Problem statement:
Print every entry below again. Nothing may differ from the original.

Records contained in a dataset:

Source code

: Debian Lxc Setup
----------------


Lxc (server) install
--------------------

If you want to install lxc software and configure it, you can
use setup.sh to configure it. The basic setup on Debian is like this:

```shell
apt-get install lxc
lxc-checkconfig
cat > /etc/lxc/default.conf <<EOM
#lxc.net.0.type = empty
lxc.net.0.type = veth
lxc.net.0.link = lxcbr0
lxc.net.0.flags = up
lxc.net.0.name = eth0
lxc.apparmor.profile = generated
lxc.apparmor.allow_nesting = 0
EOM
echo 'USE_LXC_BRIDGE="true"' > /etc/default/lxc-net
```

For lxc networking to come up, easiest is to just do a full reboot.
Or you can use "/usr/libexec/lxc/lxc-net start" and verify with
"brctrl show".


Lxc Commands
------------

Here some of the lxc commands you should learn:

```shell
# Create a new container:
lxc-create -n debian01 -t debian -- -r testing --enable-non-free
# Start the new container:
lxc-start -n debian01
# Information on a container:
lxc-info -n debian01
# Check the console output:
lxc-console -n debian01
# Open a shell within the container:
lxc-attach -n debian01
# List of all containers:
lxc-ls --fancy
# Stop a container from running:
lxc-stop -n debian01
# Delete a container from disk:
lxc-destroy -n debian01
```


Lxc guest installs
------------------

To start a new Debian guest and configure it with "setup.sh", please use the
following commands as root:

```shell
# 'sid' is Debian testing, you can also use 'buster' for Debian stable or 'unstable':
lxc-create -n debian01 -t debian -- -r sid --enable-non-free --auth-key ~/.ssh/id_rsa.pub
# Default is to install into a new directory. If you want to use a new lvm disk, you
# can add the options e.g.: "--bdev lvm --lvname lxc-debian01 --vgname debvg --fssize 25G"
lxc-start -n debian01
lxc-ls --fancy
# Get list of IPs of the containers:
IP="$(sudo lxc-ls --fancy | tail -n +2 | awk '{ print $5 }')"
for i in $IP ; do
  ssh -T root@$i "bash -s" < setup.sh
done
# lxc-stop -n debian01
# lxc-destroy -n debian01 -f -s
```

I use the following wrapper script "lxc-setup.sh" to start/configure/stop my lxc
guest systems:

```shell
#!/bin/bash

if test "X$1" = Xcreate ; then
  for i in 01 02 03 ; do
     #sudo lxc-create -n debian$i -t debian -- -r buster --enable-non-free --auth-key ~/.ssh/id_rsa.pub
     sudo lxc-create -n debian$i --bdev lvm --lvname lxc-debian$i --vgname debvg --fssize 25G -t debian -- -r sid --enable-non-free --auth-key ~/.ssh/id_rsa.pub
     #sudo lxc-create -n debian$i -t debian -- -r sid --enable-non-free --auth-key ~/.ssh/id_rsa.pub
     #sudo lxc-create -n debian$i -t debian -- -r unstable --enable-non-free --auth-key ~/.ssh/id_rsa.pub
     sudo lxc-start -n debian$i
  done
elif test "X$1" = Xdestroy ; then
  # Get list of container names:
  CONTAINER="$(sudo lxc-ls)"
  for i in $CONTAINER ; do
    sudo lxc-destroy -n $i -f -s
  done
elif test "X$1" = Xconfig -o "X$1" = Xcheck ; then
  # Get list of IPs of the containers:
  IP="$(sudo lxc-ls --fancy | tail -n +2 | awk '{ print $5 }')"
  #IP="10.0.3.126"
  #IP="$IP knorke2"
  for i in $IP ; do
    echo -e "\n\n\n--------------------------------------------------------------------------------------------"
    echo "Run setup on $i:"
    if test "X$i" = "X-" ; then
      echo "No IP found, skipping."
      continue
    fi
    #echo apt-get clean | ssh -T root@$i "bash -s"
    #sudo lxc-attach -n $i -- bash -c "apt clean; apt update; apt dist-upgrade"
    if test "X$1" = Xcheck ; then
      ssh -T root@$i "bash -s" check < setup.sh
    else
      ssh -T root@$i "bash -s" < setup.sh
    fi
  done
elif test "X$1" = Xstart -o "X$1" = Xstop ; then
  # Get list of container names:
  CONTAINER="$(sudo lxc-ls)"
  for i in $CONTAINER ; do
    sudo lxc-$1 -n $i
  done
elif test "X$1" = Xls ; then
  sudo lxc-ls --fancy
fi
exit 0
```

Output of the exercise:
Source code

: Debian Lxc Setup
----------------


Lxc (server) install
--------------------

If you want to install lxc software and configure it, you can
use setup.sh to configure it. The basic setup on Debian is like this:

```shell
apt-get install lxc
lxc-checkconfig
cat > /etc/lxc/default.conf <<EOM
#lxc.net.0.type = empty
lxc.net.0.type = veth
lxc.net.0.link = lxcbr0
lxc.net.0.flags = up
lxc.net.0.name = eth0
lxc.apparmor.profile = generated
lxc.apparmor.allow_nesting = 0
EOM
echo 'USE_LXC_BRIDGE="true"' > /etc/default/lxc-net
```

For lxc networking to come up, easiest is to just do a full reboot.
Or you can use "/usr/libexec/lxc/lxc-net start" and verify with
"brctrl show".


Lxc Commands
------------

Here some of the lxc commands you should learn:

```shell
# Create a new container:
lxc-create -n debian01 -t debian -- -r testing --enable-non-free
# Start the new container:
lxc-start -n debian01
# Information on a container:
lxc-info -n debian01
# Check the console output:
lxc-console -n debian01
# Open a shell within the container:
lxc-attach -n debian01
# List of all containers:
lxc-ls --fancy
# Stop a container from running:
lxc-stop -n debian01
# Delete a container from disk:
lxc-destroy -n debian01
```


Lxc guest installs
------------------

To start a new Debian guest and configure it with "setup.sh", please use the
following commands as root:

```shell
# 'sid' is Debian testing, you can also use 'buster' for Debian stable or 'unstable':
lxc-create -n debian01 -t debian -- -r sid --enable-non-free --auth-key ~/.ssh/id_rsa.pub
# Default is to install into a new directory. If you want to use a new lvm disk, you
# can add the options e.g.: "--bdev lvm --lvname lxc-debian01 --vgname debvg --fssize 25G"
lxc-start -n debian01
lxc-ls --fancy
# Get list of IPs of the containers:
IP="$(sudo lxc-ls --fancy | tail -n +2 | awk '{ print $5 }')"
for i in $IP ; do
  ssh -T root@$i "bash -s" < setup.sh
done
# lxc-stop -n debian01
# lxc-destroy -n debian01 -f -s
```

I use the following wrapper script "lxc-setup.sh" to start/configure/stop my lxc
guest systems:

```shell
#!/bin/bash

if test "X$1" = Xcreate ; then
  for i in 01 02 03 ; do
     #sudo lxc-create -n debian$i -t debian -- -r buster --enable-non-free --auth-key ~/.ssh/id_rsa.pub
     sudo lxc-create -n debian$i --bdev lvm --lvname lxc-debian$i --vgname debvg --fssize 25G -t debian -- -r sid --enable-non-free --auth-key ~/.ssh/id_rsa.pub
     #sudo lxc-create -n debian$i -t debian -- -r sid --enable-non-free --auth-key ~/.ssh/id_rsa.pub
     #sudo lxc-create -n debian$i -t debian -- -r unstable --enable-non-free --auth-key ~/.ssh/id_rsa.pub
     sudo lxc-start -n debian$i
  done
elif test "X$1" = Xdestroy ; then
  # Get list of container names:
  CONTAINER="$(sudo lxc-ls)"
  for i in $CONTAINER ; do
    sudo lxc-destroy -n $i -f -s
  done
elif test "X$1" = Xconfig -o "X$1" = Xcheck ; then
  # Get list of IPs of the containers:
  IP="$(sudo lxc-ls --fancy | tail -n +2 | awk '{ print $5 }')"
  #IP="10.0.3.126"
  #IP="$IP knorke2"
  for i in $IP ; do
    echo -e "\n\n\n--------------------------------------------------------------------------------------------"
    echo "Run setup on $i:"
    if test "X$i" = "X-" ; then
      echo "No IP found, skipping."
      continue
    fi
    #echo apt-get clean | ssh -T root@$i "bash -s"
    #sudo lxc-attach -n $i -- bash -c "apt clean; apt update; apt dist-upgrade"
    if test "X$1" = Xcheck ; then
      ssh -T root@$i "bash -s" check < setup.sh
    else
      ssh -T root@$i "bash -s" < setup.sh
    fi
  done
elif test "X$1" = Xstart -o "X$1" = Xstop ; then
  # Get list of container names:
  CONTAINER="$(sudo lxc-ls)"
  for i in $CONTAINER ; do
    sudo lxc-$1 -n $i
  done
elif test "X$1" = Xls ; then
  sudo lxc-ls --fancy
fi
exit 0
```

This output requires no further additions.